Financial advisers have never had it so good. The collapse of the DB market has led to the outflow of tens of billions of pounds into the wealth market, the emergence of fund platforms has allowed them to demonstrate a professionalism that would have been unthinkable at the turn of the century. IFAs have not just survived RDR, they have thrived in their new found status as the financial managers of the mass-affluent.
But the mass-affluent is a relatively small part of the UK population, the vast majority of us, never hire an IFA and rely for our advice on what we can get from the papers and increasingly from websites. Many ordinary people still rely on the workplace to organise their retirement savings, and while the numbers accruing defined benefits has fallen through the floor, the numbers saving to create a big pot in later life has rocketed. 10m new savers will have joined the estimated 13m existing DC savers, by 2020. In practice, all but the self-employed, unemployed and those consciously opting-out – will be in some form of workplace pension.

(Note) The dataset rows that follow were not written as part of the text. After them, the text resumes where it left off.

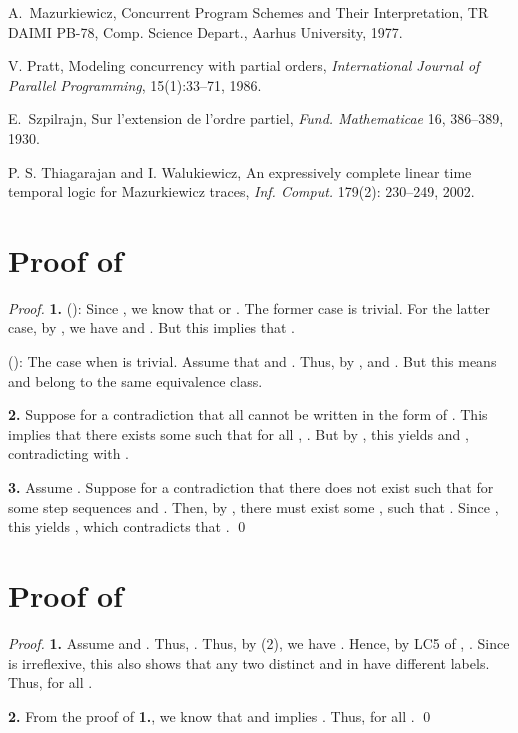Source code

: \documentclass{llncs}
\begin{document}
\begin{thebibliography}{19}
A.~Mazurkiewicz,
\newblock Concurrent Program Schemes and Their Interpretation, TR DAIMI PB-78, Comp. Science Depart., Aarhus University, 1977.





V. Pratt,
\newblock Modeling concurrency with partial orders,
{\em International Journal of Parallel Programming}, 15(1):33--71, 1986.



E.~Szpilrajn, Sur l'extension de l'ordre partiel, {\em Fund. Mathematicae} 16, 386--389, 1930.


 P. S. Thiagarajan and I. Walukiewicz, An expressively complete linear time temporal logic for Mazurkiewicz traces, \emph{Inf. Comput.} 179(2): 230--249, 2002.





\end{thebibliography}

\appendix
\section{Proof of }
\begin{proof}\textbf{1.} ():  Since ,  we know that  or . The former case is trivial. For the latter case, by ,  we have
 and . 
But this implies that .

(): The case when  is trivial. Assume that   and . Thus, by ,  and . But this means  and  belong to the same equivalence class.

\textbf{2. } Suppose for a contradiction that all  cannot be written in the form of . This implies that there exists some  such that for all , . But by , this yields  and , contradicting with .

\textbf{3. } Assume . Suppose for a contradiction that there does not exist  such that  for some step sequences  and . Then, by  ,  there must exist some , such that . Since , this yields , which  contradicts that .
\qed
\end{proof}



\section{Proof of }
\begin{proof}\textbf{1. } Assume  and . Thus, .  Thus, by  (2), we have . Hence, by \textsf{LC5} of ,  . Since  is irreflexive, this also shows that any two distinct  and  in  have different labels. Thus,  for all .

\textbf{2. } From the proof of \textbf{1.}, we know that   and  implies . Thus,  for all .
\qed
\end{proof}
\end{document}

The financial adviser’s role in the accumulation of retirement savings has diminished with auto-enrolment. Their primary function, prior to RDR, was to encourage saving through the implementation, management and promotion of GPPs. With the banning of commission, this is no longer a productive line of business. Instead IFAs have turned their considerable endeavour to the management of the wealth created by this saving.

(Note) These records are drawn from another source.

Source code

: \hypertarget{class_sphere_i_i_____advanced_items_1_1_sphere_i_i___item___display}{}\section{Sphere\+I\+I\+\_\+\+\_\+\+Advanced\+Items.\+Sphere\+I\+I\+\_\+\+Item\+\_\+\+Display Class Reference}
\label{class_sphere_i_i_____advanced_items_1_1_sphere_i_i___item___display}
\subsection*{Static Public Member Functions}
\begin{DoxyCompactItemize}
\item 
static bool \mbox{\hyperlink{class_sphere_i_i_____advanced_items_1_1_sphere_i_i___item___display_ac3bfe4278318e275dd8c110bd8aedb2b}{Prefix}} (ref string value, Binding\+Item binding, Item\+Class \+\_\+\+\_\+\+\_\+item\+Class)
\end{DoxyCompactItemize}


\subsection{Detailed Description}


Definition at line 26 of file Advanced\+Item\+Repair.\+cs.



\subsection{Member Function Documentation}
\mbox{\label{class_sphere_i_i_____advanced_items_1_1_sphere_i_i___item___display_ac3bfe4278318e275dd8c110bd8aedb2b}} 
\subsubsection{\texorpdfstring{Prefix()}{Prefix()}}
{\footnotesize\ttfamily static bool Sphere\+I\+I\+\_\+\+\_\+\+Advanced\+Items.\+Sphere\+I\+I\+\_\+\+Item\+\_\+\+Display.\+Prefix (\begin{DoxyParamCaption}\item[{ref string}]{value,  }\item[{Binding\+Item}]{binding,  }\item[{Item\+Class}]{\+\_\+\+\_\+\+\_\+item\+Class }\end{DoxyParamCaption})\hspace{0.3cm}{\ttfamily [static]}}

But the numbers of IFAs has fallen. This chart shows how numbers fell as RDR was implemented.
A recent FOI from Paul Lewis suggests that there are only around 26,000 IFAs operating in Britain today, less than one for every thousand of the people saving into workplace pensions.
It is both unreasonable and unfeasible of us to expect that IFAs will be able to cover the entire population of people wishing to spend their retirement savings.
The need for collective solutions
Only one IFA I know, regards his work as focussing on the mass market of medium to low earners, that IFA- Gareth Morgan (the Ferret) – is the exception that proves the rule!
Who looks after the retirement finances of those beyond the reach of this limited numbers of IFAs? The answer to that question has yet to be addressed because it is tomorrow’s problem.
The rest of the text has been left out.